Class 2 Device Recall

• Date Initiated by Firm: August 08, 2003
• Date Posted: August 21, 2003
• Recall Status: Terminated on February 19, 2004
• Recall Number: Z-1299-03
• Recall Event ID: 26933
• Product Classification: Monitor, Physiological, Patient(With Arrhythmia Detection Or Alarms) - Product Code MHX
• Product: Integris Monitor Arm, model P997-03.
• Code Information: All units distributed prior to June 20, 2003 are affected when used with the P997-11, or the P997A11, accessories allowing for equipment [ satellite racks, CPU's, keyboards, or other equipment] to be installed below the arm.
• Recalling Firm/ Manufacturer: Hill-Rom Co., Inc.; 3 West Pearl St; Batesville IN 47006
• For Additional Information Contact: Technical support; 800-445-3720
• Manufacturer Reason for Recall: The monitor may separate from the monitor arm, allowing the monitor to fall from the arm.
• FDA Determined Cause: Other
• Action: An Urgent Device Correction letter dated 8/8/03 was sent to each hospital account receiving these products.

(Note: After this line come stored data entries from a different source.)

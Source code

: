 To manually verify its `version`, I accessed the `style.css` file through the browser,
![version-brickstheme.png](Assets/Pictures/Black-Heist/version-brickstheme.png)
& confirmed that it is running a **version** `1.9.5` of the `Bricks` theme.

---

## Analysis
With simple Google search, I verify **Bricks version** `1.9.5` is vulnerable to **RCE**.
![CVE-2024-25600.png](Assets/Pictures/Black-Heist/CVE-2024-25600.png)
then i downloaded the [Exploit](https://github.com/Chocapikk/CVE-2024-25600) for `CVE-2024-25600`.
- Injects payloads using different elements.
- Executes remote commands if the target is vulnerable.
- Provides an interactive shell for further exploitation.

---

The recall was extended to two additional products via a second letter issued on August 25, 2003. Hospitals were asked to take the units out of service, if possible, until Hill-Rom can inspect/correct them.

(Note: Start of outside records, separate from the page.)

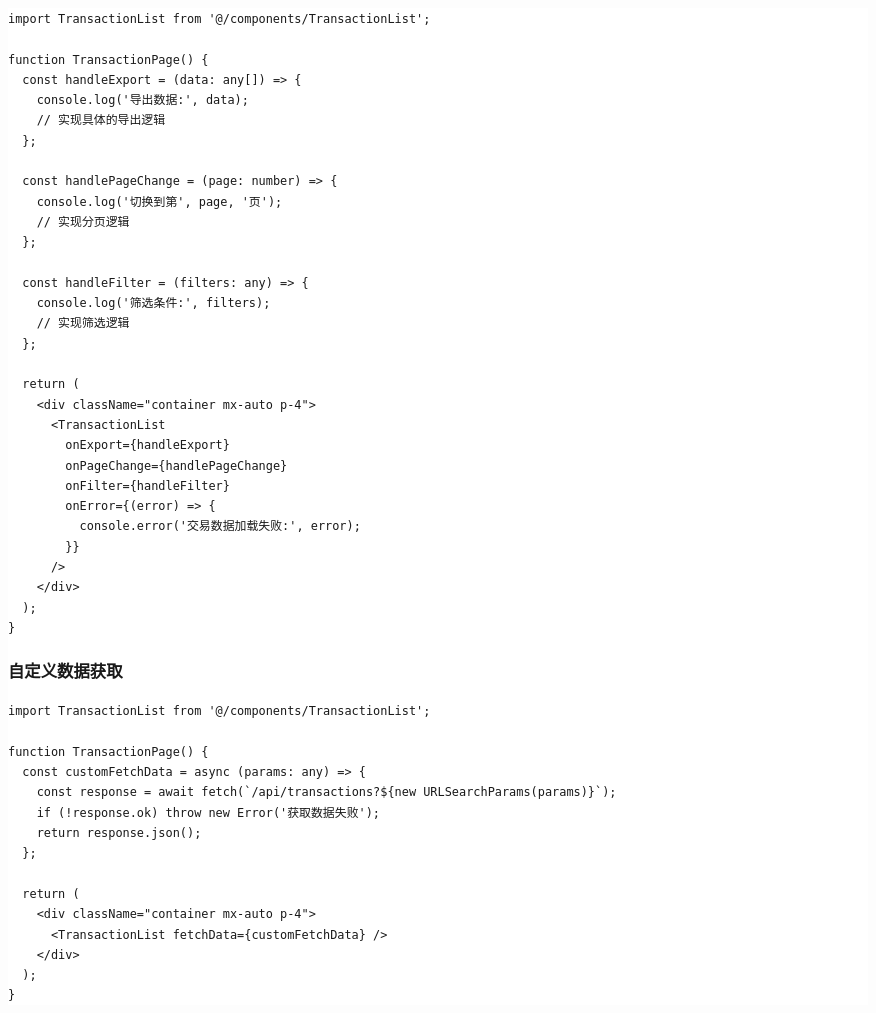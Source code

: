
 ```tsx
import TransactionList from '@/components/TransactionList';

function TransactionPage() {
  const handleExport = (data: any[]) => {
    console.log('导出数据:', data);
    // 实现具体的导出逻辑
  };

  const handlePageChange = (page: number) => {
    console.log('切换到第', page, '页');
    // 实现分页逻辑
  };

  const handleFilter = (filters: any) => {
    console.log('筛选条件:', filters);
    // 实现筛选逻辑
  };

  return (
    <div className="container mx-auto p-4">
      <TransactionList 
        onExport={handleExport}
        onPageChange={handlePageChange}
        onFilter={handleFilter}
        onError={(error) => {
          console.error('交易数据加载失败:', error);
        }}
      />
    </div>
  );
}
```

### 自定义数据获取

```tsx
import TransactionList from '@/components/TransactionList';

function TransactionPage() {
  const customFetchData = async (params: any) => {
    const response = await fetch(`/api/transactions?${new URLSearchParams(params)}`);
    if (!response.ok) throw new Error('获取数据失败');
    return response.json();
  };

  return (
    <div className="container mx-auto p-4">
      <TransactionList fetchData={customFetchData} />
    </div>
  );
}
```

• Quantity in Commerce: 757
• Distribution: United States, Belgium, Canada, China, Egypt, Hong Kong, Japan, Mexico, Paraguay, Saudi Arabia, Switzerland, Taiwan, Turkey, United Arab Emirates and United Kingdom.
• Total Product Life Cycle: TPLC Device Report

¹ A record in this database is created when a firm initiates a correction or removal action. The record is updated if the FDA identifies a violation and classifies the action as a recall, and it is updated for a final time when the recall is terminated. Learn more about medical device recalls.
² Per FDA policy, recall cause determinations are subject to modification up to the point of termination of the recall.
³ For details about termination of a recall see Code of Federal Regulations (CFR) Title 21 §7.55.